Chris Maclean: A sitting duck for disaster

The other day I bumped into a licensee I hadn't seen for ages. She moved into their pub around the same time as we had and trading had been tough...

The other day I bumped into a licensee I hadn't seen for ages. She moved into their pub around the same time as we had and trading had been tough over that period. So tough, in fact, that she had approached the brewery because trading had been so difficult and the returns didn't seem to be there. It takes a certain amount of courage to face such a decision but she was right ~ and it will probably have saved her. The brewery, apparently, got her to do an immediate stocktake which showed where the problem lay ~ a massive shortfall of around £30,000 in a year. Something was seriously wrong.

It is very easy to scoff at the naivety of licensees at times. Beset with the problems they have to deal with it is no wonder that some issues go unnoticed, uncontrolled and unacceptable. Every part of me is screaming "of course you must have noticed, don't be stupid, its £30,000 ~ that's £600 a week". But the absolute and utter truth is it happens, it happens a lot and many of us are unaware or ignorant of it.

Many years ago I suspected theft in my pub and set out to resolve it. But the process made me feel disgusted and dirty. In truth I don't have stocktakes and I am wide open to the abuse my friend experienced but I am sufficiently complacent, arrogant or pompous (see blogs passim) to that I think it won't happen to me and that, if it did, I'd spot it a mile off.

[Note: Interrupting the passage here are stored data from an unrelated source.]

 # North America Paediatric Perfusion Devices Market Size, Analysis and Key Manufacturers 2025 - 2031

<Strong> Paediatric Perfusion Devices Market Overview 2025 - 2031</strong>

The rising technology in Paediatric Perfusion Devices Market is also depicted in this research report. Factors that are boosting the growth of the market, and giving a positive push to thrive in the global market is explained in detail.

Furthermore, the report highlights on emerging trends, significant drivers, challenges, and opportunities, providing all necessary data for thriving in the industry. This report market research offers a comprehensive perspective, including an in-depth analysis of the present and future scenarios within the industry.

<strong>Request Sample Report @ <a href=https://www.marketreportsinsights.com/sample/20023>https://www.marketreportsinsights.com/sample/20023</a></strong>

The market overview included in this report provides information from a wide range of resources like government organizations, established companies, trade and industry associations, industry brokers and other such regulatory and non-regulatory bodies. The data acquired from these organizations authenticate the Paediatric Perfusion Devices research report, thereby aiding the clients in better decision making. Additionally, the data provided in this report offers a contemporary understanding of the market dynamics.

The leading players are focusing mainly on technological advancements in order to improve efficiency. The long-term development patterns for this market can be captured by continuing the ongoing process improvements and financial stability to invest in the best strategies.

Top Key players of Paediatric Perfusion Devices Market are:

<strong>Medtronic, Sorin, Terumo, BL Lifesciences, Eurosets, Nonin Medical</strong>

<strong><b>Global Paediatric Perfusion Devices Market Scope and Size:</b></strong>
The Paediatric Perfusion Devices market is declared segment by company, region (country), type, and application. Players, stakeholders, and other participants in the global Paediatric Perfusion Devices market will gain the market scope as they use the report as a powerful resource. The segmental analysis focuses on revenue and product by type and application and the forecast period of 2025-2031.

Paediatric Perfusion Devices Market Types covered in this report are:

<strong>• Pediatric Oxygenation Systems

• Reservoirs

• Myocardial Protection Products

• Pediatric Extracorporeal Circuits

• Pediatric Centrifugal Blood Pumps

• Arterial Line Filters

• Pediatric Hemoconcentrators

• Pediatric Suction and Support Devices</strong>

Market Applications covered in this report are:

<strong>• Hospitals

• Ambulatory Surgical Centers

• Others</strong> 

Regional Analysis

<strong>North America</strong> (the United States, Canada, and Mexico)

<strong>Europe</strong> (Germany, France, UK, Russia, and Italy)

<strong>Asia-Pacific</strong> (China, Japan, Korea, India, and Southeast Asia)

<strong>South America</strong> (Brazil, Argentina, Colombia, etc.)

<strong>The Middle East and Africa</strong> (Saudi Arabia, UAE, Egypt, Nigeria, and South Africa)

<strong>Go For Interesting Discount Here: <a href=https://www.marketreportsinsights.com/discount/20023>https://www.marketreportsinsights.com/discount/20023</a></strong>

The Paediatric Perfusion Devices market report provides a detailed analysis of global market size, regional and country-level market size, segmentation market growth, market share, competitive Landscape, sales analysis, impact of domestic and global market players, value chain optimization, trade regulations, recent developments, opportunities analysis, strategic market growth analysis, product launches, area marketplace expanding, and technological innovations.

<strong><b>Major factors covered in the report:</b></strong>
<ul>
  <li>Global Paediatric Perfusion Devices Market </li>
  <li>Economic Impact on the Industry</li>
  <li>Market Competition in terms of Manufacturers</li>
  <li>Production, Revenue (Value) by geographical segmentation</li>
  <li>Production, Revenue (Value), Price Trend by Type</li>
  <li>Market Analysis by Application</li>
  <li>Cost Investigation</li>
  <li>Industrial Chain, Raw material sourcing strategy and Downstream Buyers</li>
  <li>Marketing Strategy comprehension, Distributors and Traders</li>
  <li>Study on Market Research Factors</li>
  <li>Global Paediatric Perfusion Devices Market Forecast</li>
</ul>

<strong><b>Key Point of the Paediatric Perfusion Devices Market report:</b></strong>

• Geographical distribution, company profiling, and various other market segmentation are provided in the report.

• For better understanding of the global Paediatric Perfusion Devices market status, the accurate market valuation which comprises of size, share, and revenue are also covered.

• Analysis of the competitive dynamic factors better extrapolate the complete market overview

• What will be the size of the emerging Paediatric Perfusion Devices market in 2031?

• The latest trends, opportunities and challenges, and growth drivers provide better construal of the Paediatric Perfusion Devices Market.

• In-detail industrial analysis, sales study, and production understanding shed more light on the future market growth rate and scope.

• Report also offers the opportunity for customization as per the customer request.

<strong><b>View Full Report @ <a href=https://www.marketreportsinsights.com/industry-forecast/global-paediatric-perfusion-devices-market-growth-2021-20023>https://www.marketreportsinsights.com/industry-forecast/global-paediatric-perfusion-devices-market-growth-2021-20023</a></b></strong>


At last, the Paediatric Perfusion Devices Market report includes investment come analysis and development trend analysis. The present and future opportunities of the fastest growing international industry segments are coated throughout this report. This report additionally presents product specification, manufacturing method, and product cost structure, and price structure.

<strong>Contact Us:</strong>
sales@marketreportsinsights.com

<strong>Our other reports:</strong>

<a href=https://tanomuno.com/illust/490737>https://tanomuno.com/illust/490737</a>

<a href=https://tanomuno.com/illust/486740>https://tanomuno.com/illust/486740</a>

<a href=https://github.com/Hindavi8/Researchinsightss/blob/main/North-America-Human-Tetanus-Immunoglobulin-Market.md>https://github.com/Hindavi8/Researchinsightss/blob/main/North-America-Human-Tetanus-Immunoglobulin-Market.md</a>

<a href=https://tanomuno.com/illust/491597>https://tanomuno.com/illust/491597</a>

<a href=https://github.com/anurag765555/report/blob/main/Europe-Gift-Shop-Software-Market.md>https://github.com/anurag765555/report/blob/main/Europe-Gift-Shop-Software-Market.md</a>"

To realise it could be here is awful.

I try to ensure everything in my business is focused on ensuring customers get the service they deserve delivered in the best possible manner. I am simply not watching where it counts. I rely on my bookkeeper to keep me in the right direction but even today she has identified an anomaly a year old which might mean I've been accidentally invoiced £4,500 too much.

I like to present to my customers an image of the licensee as a genial host with a glass of beer, a cheery anecdote and a hearty laugh. What I must conceal, like a duck on the water, is the frantic activity beneath as I paddle through the pitfalls. I rely on my specialists and experts who can protect me from the sharks. But in reality it is luck, rather than skill, that has guided me away from the disaster my friend experienced. Unfortunately the lessons learnt usually come too late. But hopefully, this time, not for my friend.